Politics in the region have become even more complex since the Cold War era of revolutions and military juntas.

Demonstration in Ecuador on October 4th, after the government declared state of emergency
Demonstration in Ecuador on October 4th, after the government declared state of emergency
Pedro Viveros


BOGOTÁ — Latin America elected presidents last year in the region's three most populous countries: Brazil, Mexico and Colombia. Of those, only Mexico's Andrés Manuel López Obrador retains acceptable popularity levels. This month, three more presidential elections are set to take place — in Argentina, Bolivia and Uruguay.

In the meantime, Ecuador is in the grip of protests over the end of fuel subsidies, Peru has a president enjoying popular support but with no votes yet, and Colombians are pitted against each other on the streets worldwide over the fate of a former president, Álvaro Uribe, who still has fervent backers even as he faces criminal investigation. Over the weekend, violence spread in Chile after the government had announced rate fare increases for public transportation.

For many years the region was considered the "backyard" of the United States. The reality now is something entirely different.

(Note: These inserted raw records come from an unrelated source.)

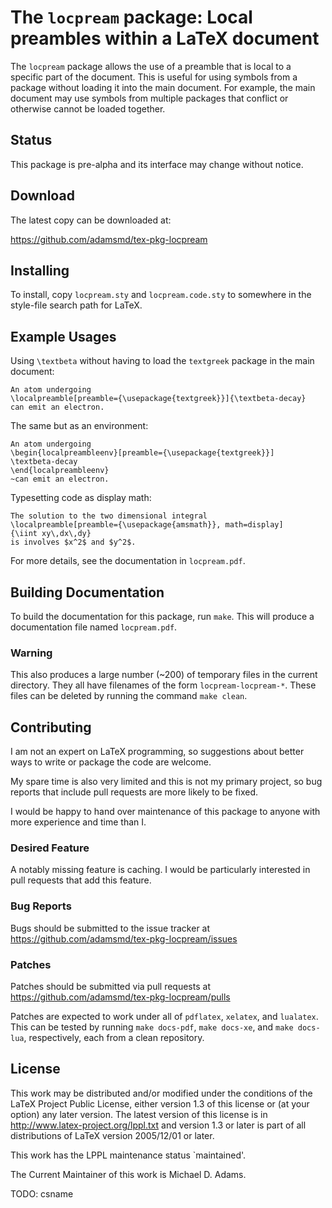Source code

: # The `locpream` package: Local preambles within a LaTeX document

The `locpream` package allows the use of a preamble that is local to a
specific part of the document.  This is useful for using symbols from a
package without loading it into the main document.  For example, the
main document may use symbols from multiple packages that conflict or
otherwise cannot be loaded together.

## Status

This package is pre-alpha and its interface may change without notice.

## Download

The latest copy can be downloaded at:

https://github.com/adamsmd/tex-pkg-locpream

## Installing

To install, copy `locpream.sty` and `locpream.code.sty` to somewhere in
the style-file search path for LaTeX.

## Example Usages

Using `\textbeta` without having to load the `textgreek` package in the
main document:

    An atom undergoing
    \localpreamble[preamble={\usepackage{textgreek}}]{\textbeta-decay}
    can emit an electron.

The same but as an environment:

    An atom undergoing
    \begin{localpreambleenv}[preamble={\usepackage{textgreek}}]
    \textbeta-decay
    \end{localpreambleenv}
    ~can emit an electron.

Typesetting code as display math:

    The solution to the two dimensional integral
    \localpreamble[preamble={\usepackage{amsmath}}, math=display]
    {\iint xy\,dx\,dy}
    is involves $x^2$ and $y^2$.

For more details, see the documentation in `locpream.pdf`.

## Building Documentation

To build the documentation for this package, run `make`.  This will
produce a documentation file named `locpream.pdf`.

### Warning

This also produces a large number (~200) of temporary files in the
current directory.  They all have filenames of the form
`locpream-locpream-*`.  These files can be deleted by running the
command `make clean`.

## Contributing

I am not an expert on LaTeX programming, so suggestions about better
ways to write or package the code are welcome.

My spare time is also very limited and this is not my primary project,
so bug reports that include pull requests are more likely to be fixed.

I would be happy to hand over maintenance of this package to anyone
with more experience and time than I.

### Desired Feature

A notably missing feature is caching.  I would be particularly
interested in pull requests that add this feature.

### Bug Reports

Bugs should be submitted to the issue tracker at
https://github.com/adamsmd/tex-pkg-locpream/issues

### Patches

Patches should be submitted via pull requests at
https://github.com/adamsmd/tex-pkg-locpream/pulls

Patches are expected to work under all of `pdflatex`, `xelatex`, and
`lualatex`.  This can be tested by running `make docs-pdf`, `make
docs-xe`, and `make docs-lua`, respectively, each from a clean
repository.

## License

This work may be distributed and/or modified under the
conditions of the LaTeX Project Public License, either version 1.3
of this license or (at your option) any later version.
The latest version of this license is in
  http://www.latex-project.org/lppl.txt
and version 1.3 or later is part of all distributions of LaTeX
version 2005/12/01 or later.

This work has the LPPL maintenance status `maintained'.

The Current Maintainer of this work is Michael D. Adams.

TODO: csname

For some Latin American countries, the world's problems are already having a local impact. The Fourth Revolution in technology, mass migration, left- and right-wing populism, and the "new economic mediocrity" — as the former IMF chief Christine Lagarde put it — affect all of us. But the formulae for responding differ in each place. It's also becoming clear that we can't always rely on the ballot box to resolve our intermittent crises.

Power is not handled today as it was in the mid-20th century. A recurring theme then was the need for a "world police," i.e. the United States. And the discourse revolved around being for or against communism. That global order arrived in Latin America in the form of the Cuban revolution, on the one hand, and the various right-wing juntas, on the other. Together the two extremes encompassed the region's entire ideological spectrum.

We can't always rely on the ballot box to resolve our intermittent crises.

Nowadays, improved education, poverty reduction and the emergence of a fully functional system of non-governmental bodies have together strengthened the social fabric in our countries. But as a result, governance is subject to a near constant reformulation of the democratic majority. It seems, in other words, that Latin Americans insist on renewing the mandates of their leaders every 24 hours, and anyone who lacks the requisite support faces a crisis sooner or later.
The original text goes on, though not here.